Could you repeat the data word for word while skipping the pictures?

▸ **SUPPLIED MATERIAL**:
--------------------------------------------------

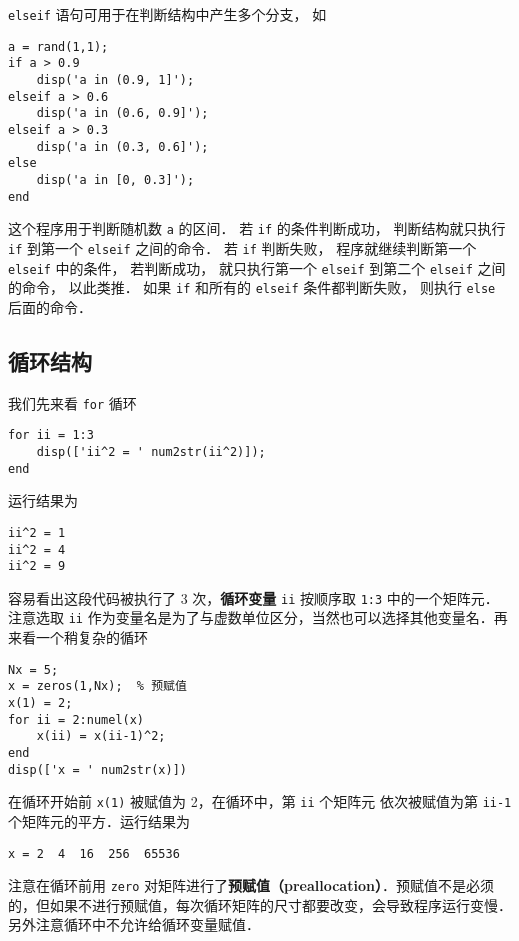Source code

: \lstinline|elseif| 语句可用于在判断结构中产生多个分支， 如

\begin{lstlisting}[language=MyMatlab]
a = rand(1,1);
if a > 0.9
    disp('a in (0.9, 1]');
elseif a > 0.6
    disp('a in (0.6, 0.9]');
elseif a > 0.3
    disp('a in (0.3, 0.6]');
else
    disp('a in [0, 0.3]');
end
\end{lstlisting}

这个程序用于判断随机数 \lstinline|a| 的区间． 若 \lstinline|if| 的条件判断成功， 判断结构就只执行 \lstinline|if| 到第一个 \lstinline|elseif| 之间的命令． 若 \lstinline|if| 判断失败， 程序就继续判断第一个 \lstinline|elseif| 中的条件， 若判断成功， 就只执行第一个 \lstinline|elseif| 到第二个 \lstinline|elseif| 之间的命令， 以此类推． 如果 \lstinline|if| 和所有的 \lstinline|elseif| 条件都判断失败， 则执行 \lstinline|else| 后面的命令．

\subsection{循环结构}
我们先来看 \lstinline|for| 循环

\begin{lstlisting}[language=MyMatlab]
for ii = 1:3
    disp(['ii^2 = ' num2str(ii^2)]);
end
\end{lstlisting}

运行结果为
\begin{lstlisting}[language=MatlabCom]
ii^2 = 1
ii^2 = 4
ii^2 = 9
\end{lstlisting}
容易看出这段代码被执行了 3 次，\textbf{循环变量} \lstinline|ii| 按顺序取 \lstinline|1:3| 中的一个矩阵元．注意选取 \lstinline|ii| 作为变量名是为了与虚数单位区分，当然也可以选择其他变量名．再来看一个稍复杂的循环

\begin{lstlisting}[language=MyMatlab]
Nx = 5;
x = zeros(1,Nx);  % 预赋值
x(1) = 2;
for ii = 2:numel(x)
    x(ii) = x(ii-1)^2;
end
disp(['x = ' num2str(x)])
\end{lstlisting}

在循环开始前 \lstinline|x(1)| 被赋值为 2，在循环中，第 \lstinline|ii| 个矩阵元 依次被赋值为第 \lstinline|ii-1| 个矩阵元的平方．运行结果为
\begin{lstlisting}[language=MatlabCom]
x = 2  4  16  256  65536
\end{lstlisting}
注意在循环前用 \lstinline|zero| 对矩阵进行了\textbf{预赋值（preallocation）}．预赋值不是必须的，但如果不进行预赋值，每次循环矩阵的尺寸都要改变，会导致程序运行变慢．另外注意循环中不允许给循环变量赋值．


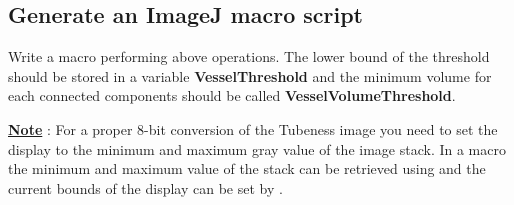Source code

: \subsection{Generate an ImageJ macro script}
Write a macro performing above operations. The lower bound of the threshold should be stored in a variable \textbf{VesselThreshold} and the minimum volume for each connected components should be called \textbf{VesselVolumeThreshold}.

\textbf{\underline{Note}} : For a proper 8-bit conversion of the Tubeness image you need to set the display to the minimum and maximum gray value of the image stack. In a macro the minimum and maximum value of the stack can be retrieved using  and the current bounds of the display can be set by .



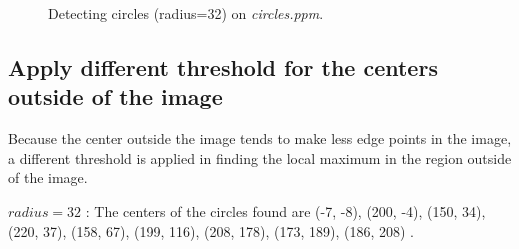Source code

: \documentclass[paper=a4, fontsize=11pt]{scrartcl}
\numberwithin{equation}{section}		%
\numberwithin{figure}{section}			%
\begin{document}
\begin{figure}[h]
\centering
{}
\caption{Detecting circles (radius=32) on \emph{circles.ppm}.}
\label{fig:hough:circle:48}
\end{figure}

\subsection{Apply different threshold for the centers outside of the image}

Because the center outside the image tends to make less edge points in the image, a different threshold is applied in finding the local maximum in the region outside of the image.

$ radius = 32 $ : The centers of the circles found are (-7, -8), (200, -4), (150, 34), (220, 37), (158, 67), (199, 116), (208, 178), (173, 189), (186, 208) .
\end{document}
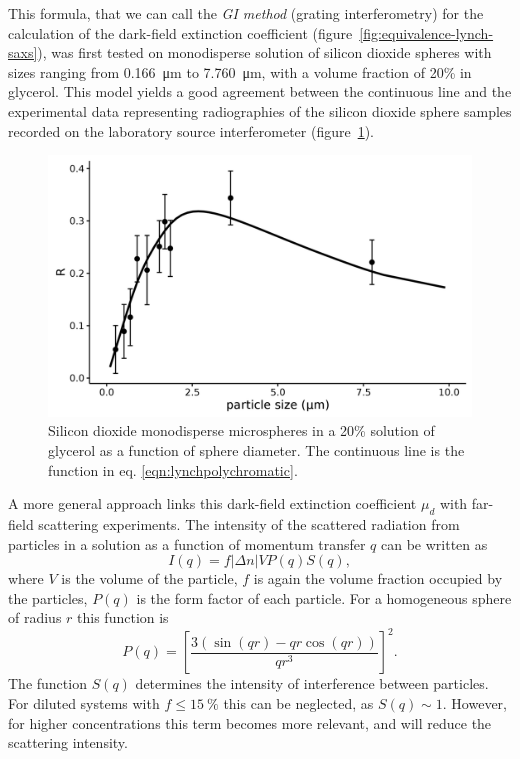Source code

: This formula, that we can call the \emph{GI method} (grating interferometry) for the calculation of
the dark-field extinction coefficient (figure~\ref{fig:equivalence-lynch-saxs}), was first tested on monodisperse solution of silicon dioxide
spheres with sizes ranging from \SI{0.166}{\micro\meter} to
\SI{7.760}{\micro\meter}, with a volume fraction of 20\%
in glycerol. This model yields a good agreement between the continuous line
and the experimental data representing radiographies of the silicon dioxide
sphere samples recorded on the laboratory source interferometer (figure~\ref{725462}).
\begin{figure}[h!]
\begin{center}
\includegraphics[width=0.70\columnwidth]{gfx/lung-paper-figures/summary/summary}
\caption[Dark-field signals for silicon microspheres.]{Silicon dioxide monodisperse microspheres in a 20\% solution of
    glycerol as a function of sphere diameter. The continuous line is the
    function in eq. {\ref{eqn:lynchpolychromatic}}.
    {\label{725462}}}
\end{center}
\end{figure}

A more general approach links this dark-field extinction coefficient
$\mu_d$ with far-field scattering experiments.
The intensity of the scattered radiation from particles in a solution as a
function of momentum transfer $q$ can be written as~\parencite{PEDERSEN1997171,Gkoumas2016}
\begin{equation}
    I(q) = f|\Delta n| V P(q) S(q),
    \label{eq:scattering.intensity}
\end{equation}
where $V$ is the volume of the particle, $f$ is again the volume fraction
occupied by the particles, $P(q)$ is the form factor of each particle. For a
homogeneous sphere of radius $r$ this function is~\parencite{PEDERSEN1997171}
\begin{equation}
    P(q) = \left[\frac{3(\sin(qr) - qr\cos(qr))}{qr^3}\right]^2.
    \label{eq:sphere.form.factor}
\end{equation}
The function $S(q)$ determines the intensity of interference between
particles. For diluted systems with $f \leq \SI{15}{\percent}$ this can
be neglected, as $S(q) \sim 1$. However, for higher concentrations this term
becomes more relevant, and will reduce the scattering intensity.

--------------------------------------------------

▸ **EXERCISE RESPONSE**:
Source code

: \lstinline|elseif| 语句可用于在判断结构中产生多个分支， 如

\begin{lstlisting}[language=MyMatlab]
a = rand(1,1);
if a > 0.9
    disp('a in (0.9, 1]');
elseif a > 0.6
    disp('a in (0.6, 0.9]');
elseif a > 0.3
    disp('a in (0.3, 0.6]');
else
    disp('a in [0, 0.3]');
end
\end{lstlisting}

这个程序用于判断随机数 \lstinline|a| 的区间． 若 \lstinline|if| 的条件判断成功， 判断结构就只执行 \lstinline|if| 到第一个 \lstinline|elseif| 之间的命令． 若 \lstinline|if| 判断失败， 程序就继续判断第一个 \lstinline|elseif| 中的条件， 若判断成功， 就只执行第一个 \lstinline|elseif| 到第二个 \lstinline|elseif| 之间的命令， 以此类推． 如果 \lstinline|if| 和所有的 \lstinline|elseif| 条件都判断失败， 则执行 \lstinline|else| 后面的命令．

\subsection{循环结构}
我们先来看 \lstinline|for| 循环

\begin{lstlisting}[language=MyMatlab]
for ii = 1:3
    disp(['ii^2 = ' num2str(ii^2)]);
end
\end{lstlisting}

运行结果为
\begin{lstlisting}[language=MatlabCom]
ii^2 = 1
ii^2 = 4
ii^2 = 9
\end{lstlisting}
容易看出这段代码被执行了 3 次，\textbf{循环变量} \lstinline|ii| 按顺序取 \lstinline|1:3| 中的一个矩阵元．注意选取 \lstinline|ii| 作为变量名是为了与虚数单位区分，当然也可以选择其他变量名．再来看一个稍复杂的循环

\begin{lstlisting}[language=MyMatlab]
Nx = 5;
x = zeros(1,Nx);  % 预赋值
x(1) = 2;
for ii = 2:numel(x)
    x(ii) = x(ii-1)^2;
end
disp(['x = ' num2str(x)])
\end{lstlisting}

在循环开始前 \lstinline|x(1)| 被赋值为 2，在循环中，第 \lstinline|ii| 个矩阵元 依次被赋值为第 \lstinline|ii-1| 个矩阵元的平方．运行结果为
\begin{lstlisting}[language=MatlabCom]
x = 2  4  16  256  65536
\end{lstlisting}
注意在循环前用 \lstinline|zero| 对矩阵进行了\textbf{预赋值（preallocation）}．预赋值不是必须的，但如果不进行预赋值，每次循环矩阵的尺寸都要改变，会导致程序运行变慢．另外注意循环中不允许给循环变量赋值．


Source code

: \subsection{Generate an ImageJ macro script}
Write a macro performing above operations. The lower bound of the threshold should be stored in a variable \textbf{VesselThreshold} and the minimum volume for each connected components should be called \textbf{VesselVolumeThreshold}.

\textbf{\underline{Note}} : For a proper 8-bit conversion of the Tubeness image you need to set the display to the minimum and maximum gray value of the image stack. In a macro the minimum and maximum value of the stack can be retrieved using  and the current bounds of the display can be set by .



Source code

: \documentclass[paper=a4, fontsize=11pt]{scrartcl}
\numberwithin{equation}{section}		%
\numberwithin{figure}{section}			%
\begin{document}
\begin{figure}[h]
\centering
{}
\caption{Detecting circles (radius=32) on \emph{circles.ppm}.}
\label{fig:hough:circle:48}
\end{figure}

\subsection{Apply different threshold for the centers outside of the image}

Because the center outside the image tends to make less edge points in the image, a different threshold is applied in finding the local maximum in the region outside of the image.

$ radius = 32 $ : The centers of the circles found are (-7, -8), (200, -4), (150, 34), (220, 37), (158, 67), (199, 116), (208, 178), (173, 189), (186, 208) .
\end{document}
Source code

: This formula, that we can call the \emph{GI method} (grating interferometry) for the calculation of
the dark-field extinction coefficient (figure~\ref{fig:equivalence-lynch-saxs}), was first tested on monodisperse solution of silicon dioxide
spheres with sizes ranging from \SI{0.166}{\micro\meter} to
\SI{7.760}{\micro\meter}, with a volume fraction of 20\%
in glycerol. This model yields a good agreement between the continuous line
and the experimental data representing radiographies of the silicon dioxide
sphere samples recorded on the laboratory source interferometer (figure~\ref{725462}).
\begin{figure}[h!]
\begin{center}
\includegraphics[width=0.70\columnwidth]{gfx/lung-paper-figures/summary/summary}
\caption[Dark-field signals for silicon microspheres.]{Silicon dioxide monodisperse microspheres in a 20\% solution of
    glycerol as a function of sphere diameter. The continuous line is the
    function in eq. {\ref{eqn:lynchpolychromatic}}.
    {\label{725462}}}
\end{center}
\end{figure}

A more general approach links this dark-field extinction coefficient
$\mu_d$ with far-field scattering experiments.
The intensity of the scattered radiation from particles in a solution as a
function of momentum transfer $q$ can be written as~\parencite{PEDERSEN1997171,Gkoumas2016}
\begin{equation}
    I(q) = f|\Delta n| V P(q) S(q),
    \label{eq:scattering.intensity}
\end{equation}
where $V$ is the volume of the particle, $f$ is again the volume fraction
occupied by the particles, $P(q)$ is the form factor of each particle. For a
homogeneous sphere of radius $r$ this function is~\parencite{PEDERSEN1997171}
\begin{equation}
    P(q) = \left[\frac{3(\sin(qr) - qr\cos(qr))}{qr^3}\right]^2.
    \label{eq:sphere.form.factor}
\end{equation}
The function $S(q)$ determines the intensity of interference between
particles. For diluted systems with $f \leq \SI{15}{\percent}$ this can
be neglected, as $S(q) \sim 1$. However, for higher concentrations this term
becomes more relevant, and will reduce the scattering intensity.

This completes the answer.